§ Problem to solve: Please reproduce, exactly and in full, the lines running from the one that contains "path? Check out:*" to the end of the entries.

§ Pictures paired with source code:
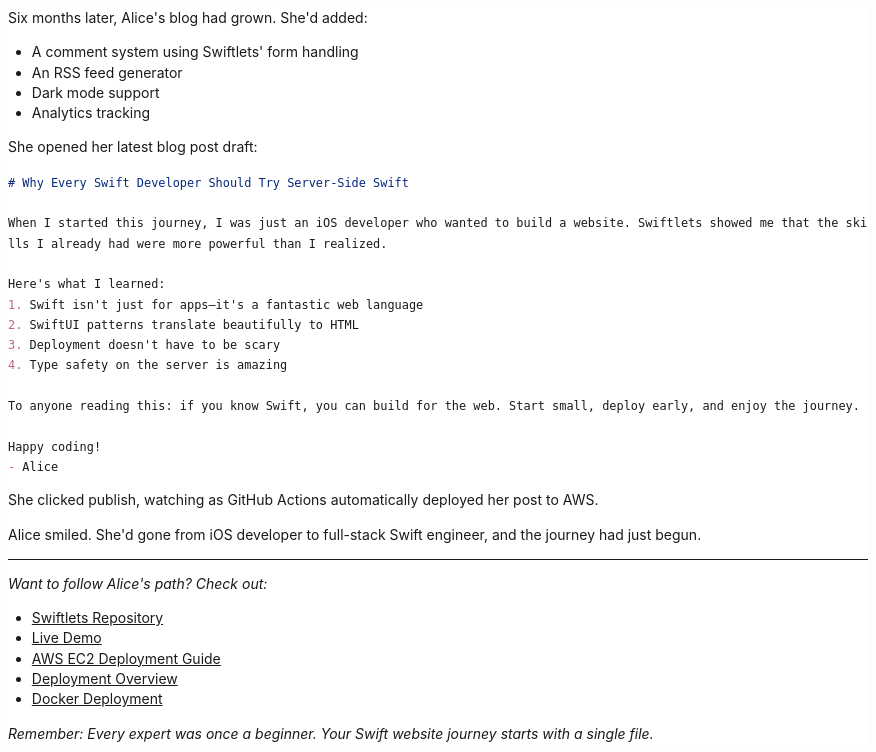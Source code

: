 Six months later, Alice's blog had grown. She'd added:
- A comment system using Swiftlets' form handling
- An RSS feed generator
- Dark mode support
- Analytics tracking

She opened her latest blog post draft:

```markdown
# Why Every Swift Developer Should Try Server-Side Swift

When I started this journey, I was just an iOS developer who wanted to build a website. Swiftlets showed me that the skills I already had were more powerful than I realized.

Here's what I learned:
1. Swift isn't just for apps—it's a fantastic web language
2. SwiftUI patterns translate beautifully to HTML
3. Deployment doesn't have to be scary
4. Type safety on the server is amazing

To anyone reading this: if you know Swift, you can build for the web. Start small, deploy early, and enjoy the journey.

Happy coding!
- Alice
```

She clicked publish, watching as GitHub Actions automatically deployed her post to AWS.

Alice smiled. She'd gone from iOS developer to full-stack Swift engineer, and the journey had just begun.

---

*Want to follow Alice's path? Check out:*
- [Swiftlets Repository](https://github.com/codelynx/swiftlets)
- [Live Demo](http://swiftlet.eastlynx.com:8080/)
- [AWS EC2 Deployment Guide](./aws-ec2-deployment.md)
- [Deployment Overview](./deployment-overview.md)
- [Docker Deployment](./DOCKER-DEPLOYMENT-SUMMARY.md)

*Remember: Every expert was once a beginner. Your Swift website journey starts with a single file.*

§ Expected answer:
*Want to follow Alice's path? Check out:*
- [Swiftlets Repository](https://github.com/codelynx/swiftlets)
- [Live Demo](http://swiftlet.eastlynx.com:8080/)
- [AWS EC2 Deployment Guide](./aws-ec2-deployment.md)
- [Deployment Overview](./deployment-overview.md)
- [Docker Deployment](./DOCKER-DEPLOYMENT-SUMMARY.md)

*Remember: Every expert was once a beginner. Your Swift website journey starts with a single file.*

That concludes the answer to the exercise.